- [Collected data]
━━━━

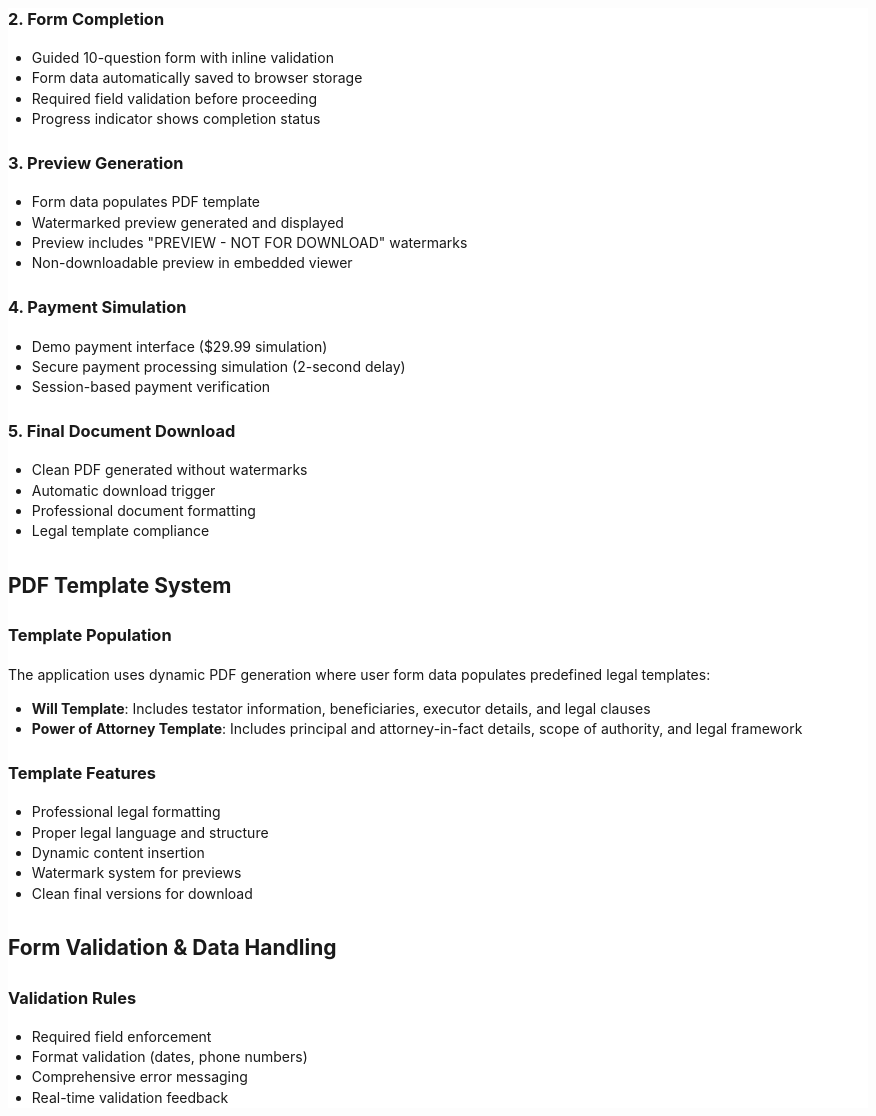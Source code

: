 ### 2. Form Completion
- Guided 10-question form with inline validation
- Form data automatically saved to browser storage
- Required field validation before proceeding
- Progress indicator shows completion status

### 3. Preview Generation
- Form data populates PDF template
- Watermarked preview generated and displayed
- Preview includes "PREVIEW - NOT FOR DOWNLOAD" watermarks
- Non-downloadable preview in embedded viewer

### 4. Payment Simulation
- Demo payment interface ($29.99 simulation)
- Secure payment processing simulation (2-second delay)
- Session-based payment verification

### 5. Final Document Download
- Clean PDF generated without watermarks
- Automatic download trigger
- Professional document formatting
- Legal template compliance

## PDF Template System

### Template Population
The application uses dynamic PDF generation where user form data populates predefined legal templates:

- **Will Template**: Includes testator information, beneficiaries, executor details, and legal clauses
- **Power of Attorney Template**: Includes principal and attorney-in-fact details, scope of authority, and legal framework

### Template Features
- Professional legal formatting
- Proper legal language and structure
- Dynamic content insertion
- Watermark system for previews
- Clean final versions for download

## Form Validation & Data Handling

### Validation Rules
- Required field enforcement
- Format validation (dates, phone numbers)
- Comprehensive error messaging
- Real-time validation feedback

━━━━

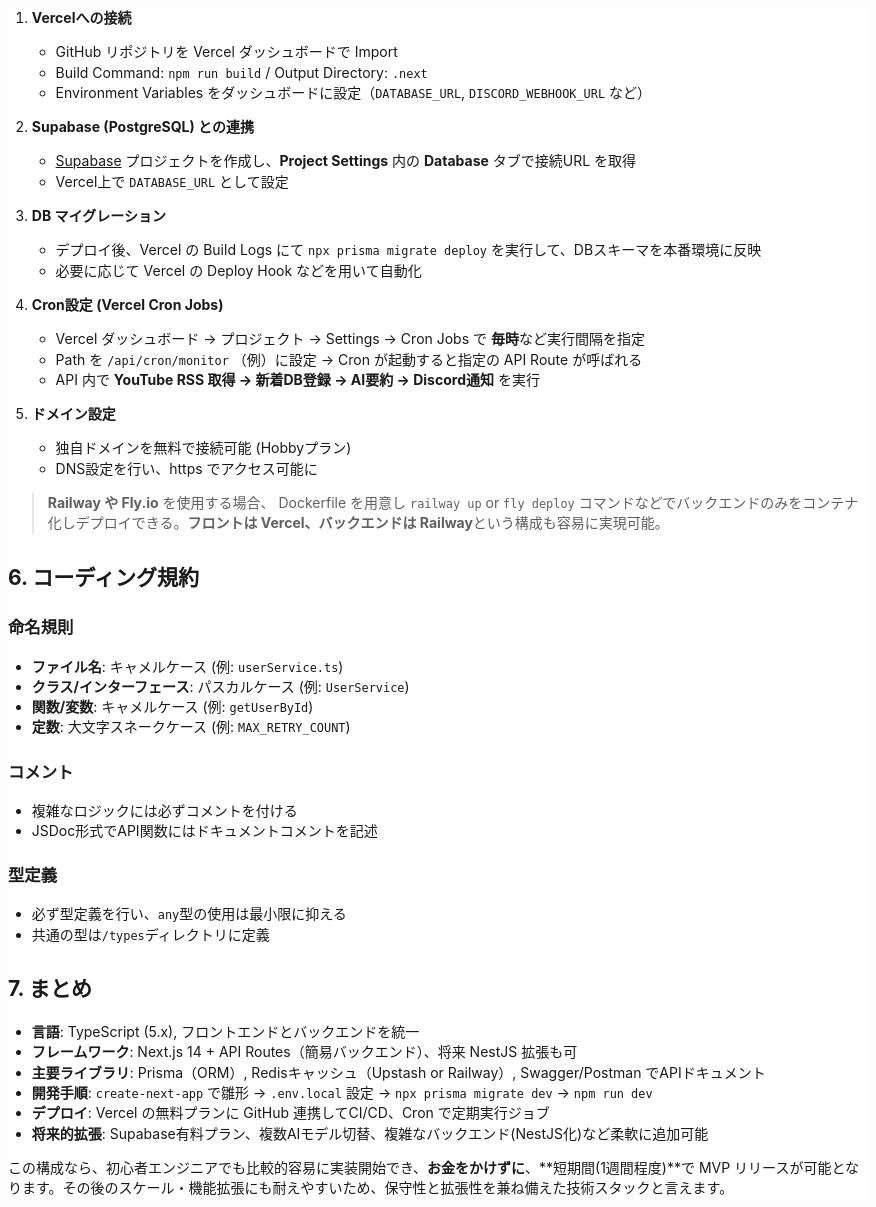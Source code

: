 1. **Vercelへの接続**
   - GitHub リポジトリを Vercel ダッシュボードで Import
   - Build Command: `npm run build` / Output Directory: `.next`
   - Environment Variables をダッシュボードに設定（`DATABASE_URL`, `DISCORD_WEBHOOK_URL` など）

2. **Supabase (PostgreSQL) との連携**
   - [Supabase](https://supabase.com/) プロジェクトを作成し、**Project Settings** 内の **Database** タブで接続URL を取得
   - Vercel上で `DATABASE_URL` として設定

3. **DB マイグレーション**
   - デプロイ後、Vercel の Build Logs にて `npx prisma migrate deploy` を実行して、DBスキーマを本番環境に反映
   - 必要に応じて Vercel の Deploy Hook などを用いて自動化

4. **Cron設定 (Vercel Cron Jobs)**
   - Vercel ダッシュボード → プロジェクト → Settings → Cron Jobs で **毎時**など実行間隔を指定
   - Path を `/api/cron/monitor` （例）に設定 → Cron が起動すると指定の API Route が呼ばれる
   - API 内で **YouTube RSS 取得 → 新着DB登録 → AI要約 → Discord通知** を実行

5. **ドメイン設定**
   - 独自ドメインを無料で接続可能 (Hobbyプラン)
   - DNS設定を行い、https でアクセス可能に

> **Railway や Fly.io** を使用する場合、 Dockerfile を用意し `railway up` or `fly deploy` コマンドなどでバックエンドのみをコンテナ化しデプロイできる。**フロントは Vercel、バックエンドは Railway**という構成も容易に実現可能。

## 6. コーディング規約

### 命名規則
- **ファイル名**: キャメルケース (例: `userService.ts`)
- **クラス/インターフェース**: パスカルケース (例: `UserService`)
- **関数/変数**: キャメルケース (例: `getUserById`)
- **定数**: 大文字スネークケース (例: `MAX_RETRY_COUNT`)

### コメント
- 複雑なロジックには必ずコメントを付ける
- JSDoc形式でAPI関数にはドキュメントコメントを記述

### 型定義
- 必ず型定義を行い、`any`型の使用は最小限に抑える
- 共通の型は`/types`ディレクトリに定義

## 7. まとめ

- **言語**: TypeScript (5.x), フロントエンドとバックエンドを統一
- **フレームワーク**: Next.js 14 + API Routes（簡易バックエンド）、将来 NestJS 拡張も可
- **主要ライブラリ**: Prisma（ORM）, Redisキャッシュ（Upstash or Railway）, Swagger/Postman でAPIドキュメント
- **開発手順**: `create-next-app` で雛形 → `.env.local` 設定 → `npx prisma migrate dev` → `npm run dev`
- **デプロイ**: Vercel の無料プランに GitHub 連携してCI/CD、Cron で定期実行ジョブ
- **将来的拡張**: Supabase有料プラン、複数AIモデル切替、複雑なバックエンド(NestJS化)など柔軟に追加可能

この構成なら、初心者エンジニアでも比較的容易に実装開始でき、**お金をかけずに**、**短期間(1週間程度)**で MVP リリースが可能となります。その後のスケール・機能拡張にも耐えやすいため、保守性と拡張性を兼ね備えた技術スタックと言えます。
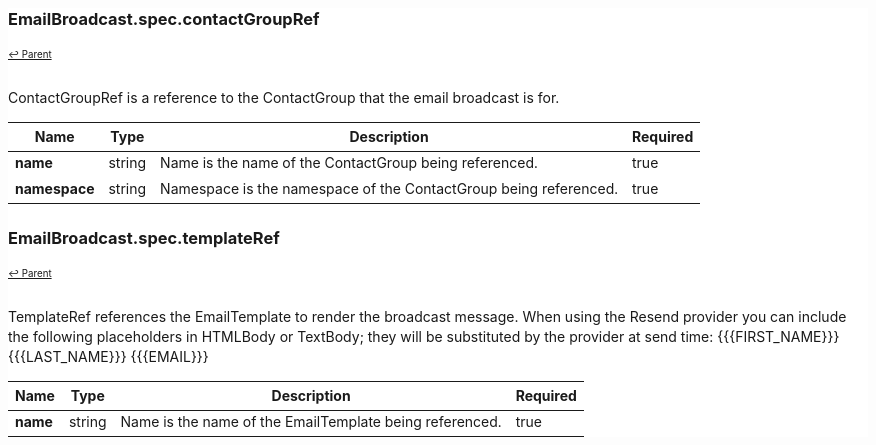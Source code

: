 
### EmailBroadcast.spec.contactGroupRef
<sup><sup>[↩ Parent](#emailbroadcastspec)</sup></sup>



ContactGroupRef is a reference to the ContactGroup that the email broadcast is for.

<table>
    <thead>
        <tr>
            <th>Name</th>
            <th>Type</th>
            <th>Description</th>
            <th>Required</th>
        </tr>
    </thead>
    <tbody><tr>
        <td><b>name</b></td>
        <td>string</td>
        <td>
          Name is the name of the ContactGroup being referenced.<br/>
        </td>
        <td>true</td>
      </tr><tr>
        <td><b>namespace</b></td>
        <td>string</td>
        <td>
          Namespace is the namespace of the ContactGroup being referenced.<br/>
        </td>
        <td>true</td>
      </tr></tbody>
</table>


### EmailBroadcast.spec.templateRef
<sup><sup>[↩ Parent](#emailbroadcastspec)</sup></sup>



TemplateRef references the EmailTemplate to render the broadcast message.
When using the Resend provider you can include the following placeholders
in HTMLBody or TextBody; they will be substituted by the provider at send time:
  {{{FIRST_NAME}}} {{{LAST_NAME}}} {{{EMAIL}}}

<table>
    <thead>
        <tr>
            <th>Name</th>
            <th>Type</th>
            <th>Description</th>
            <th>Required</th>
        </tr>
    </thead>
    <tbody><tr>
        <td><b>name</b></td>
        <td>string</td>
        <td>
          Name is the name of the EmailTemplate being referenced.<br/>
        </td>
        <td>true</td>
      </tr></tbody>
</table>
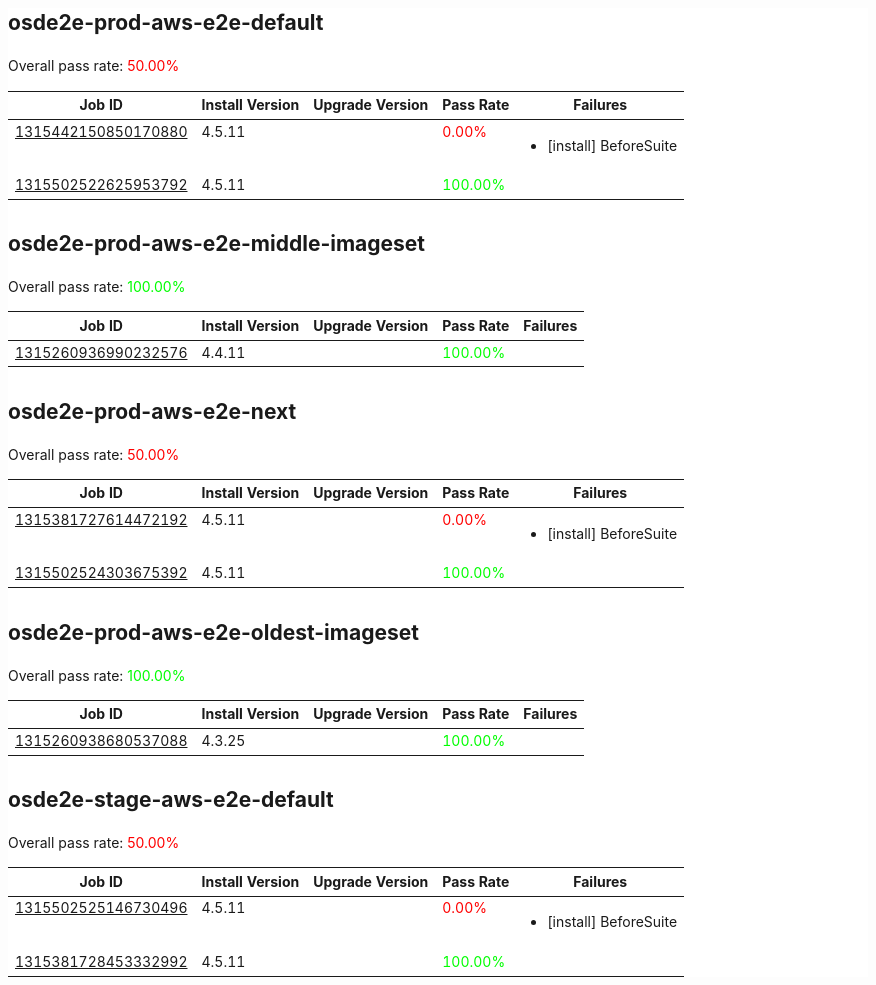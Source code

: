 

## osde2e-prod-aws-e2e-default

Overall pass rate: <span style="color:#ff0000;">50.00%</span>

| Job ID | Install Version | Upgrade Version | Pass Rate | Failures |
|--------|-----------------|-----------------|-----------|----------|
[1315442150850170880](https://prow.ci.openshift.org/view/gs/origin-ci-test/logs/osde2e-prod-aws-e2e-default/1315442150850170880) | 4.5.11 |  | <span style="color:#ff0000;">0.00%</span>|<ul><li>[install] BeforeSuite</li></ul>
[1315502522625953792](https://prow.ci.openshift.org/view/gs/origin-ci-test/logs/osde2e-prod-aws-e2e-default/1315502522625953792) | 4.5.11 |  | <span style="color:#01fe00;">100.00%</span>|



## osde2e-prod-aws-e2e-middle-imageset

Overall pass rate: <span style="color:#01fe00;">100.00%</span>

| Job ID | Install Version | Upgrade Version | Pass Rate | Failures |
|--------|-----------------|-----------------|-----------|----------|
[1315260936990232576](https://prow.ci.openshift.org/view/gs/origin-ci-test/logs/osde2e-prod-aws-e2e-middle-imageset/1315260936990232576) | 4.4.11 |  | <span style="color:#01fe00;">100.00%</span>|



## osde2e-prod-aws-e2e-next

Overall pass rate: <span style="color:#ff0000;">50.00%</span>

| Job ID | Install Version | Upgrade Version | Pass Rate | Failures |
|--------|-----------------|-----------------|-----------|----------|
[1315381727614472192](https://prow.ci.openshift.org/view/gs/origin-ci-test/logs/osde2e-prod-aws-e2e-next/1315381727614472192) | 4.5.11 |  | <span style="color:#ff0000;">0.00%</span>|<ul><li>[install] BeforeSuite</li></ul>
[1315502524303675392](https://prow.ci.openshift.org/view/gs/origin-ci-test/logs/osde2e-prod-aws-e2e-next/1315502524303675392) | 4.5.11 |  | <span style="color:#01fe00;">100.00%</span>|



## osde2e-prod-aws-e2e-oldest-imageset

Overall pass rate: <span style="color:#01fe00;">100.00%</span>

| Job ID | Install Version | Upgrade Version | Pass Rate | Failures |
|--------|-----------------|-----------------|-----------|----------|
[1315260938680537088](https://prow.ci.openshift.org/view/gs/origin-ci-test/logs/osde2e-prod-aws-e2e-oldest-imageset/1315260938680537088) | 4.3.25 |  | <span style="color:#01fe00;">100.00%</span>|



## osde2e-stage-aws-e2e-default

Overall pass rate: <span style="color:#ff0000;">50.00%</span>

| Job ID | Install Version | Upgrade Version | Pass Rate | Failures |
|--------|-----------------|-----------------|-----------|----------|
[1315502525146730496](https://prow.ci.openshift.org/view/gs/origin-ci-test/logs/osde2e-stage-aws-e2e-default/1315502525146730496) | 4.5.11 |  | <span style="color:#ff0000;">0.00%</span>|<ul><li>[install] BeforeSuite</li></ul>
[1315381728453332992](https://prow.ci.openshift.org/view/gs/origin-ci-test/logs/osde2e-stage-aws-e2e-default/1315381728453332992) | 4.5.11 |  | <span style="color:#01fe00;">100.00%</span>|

━━━━

- [Activity] List all lines from the entries that include the word "default".

- [Answer to the exercise]
## osde2e-prod-aws-e2e-default
[1315442150850170880](https://prow.ci.openshift.org/view/gs/origin-ci-test/logs/osde2e-prod-aws-e2e-default/1315442150850170880) | 4.5.11 |  | <span style="color:#ff0000;">0.00%</span>|<ul><li>[install] BeforeSuite</li></ul>
[1315502522625953792](https://prow.ci.openshift.org/view/gs/origin-ci-test/logs/osde2e-prod-aws-e2e-default/1315502522625953792) | 4.5.11 |  | <span style="color:#01fe00;">100.00%</span>|
## osde2e-stage-aws-e2e-default
[1315502525146730496](https://prow.ci.openshift.org/view/gs/origin-ci-test/logs/osde2e-stage-aws-e2e-default/1315502525146730496) | 4.5.11 |  | <span style="color:#ff0000;">0.00%</span>|<ul><li>[install] BeforeSuite</li></ul>
[1315381728453332992](https://prow.ci.openshift.org/view/gs/origin-ci-test/logs/osde2e-stage-aws-e2e-default/1315381728453332992) | 4.5.11 |  | <span style="color:#01fe00;">100.00%</span>|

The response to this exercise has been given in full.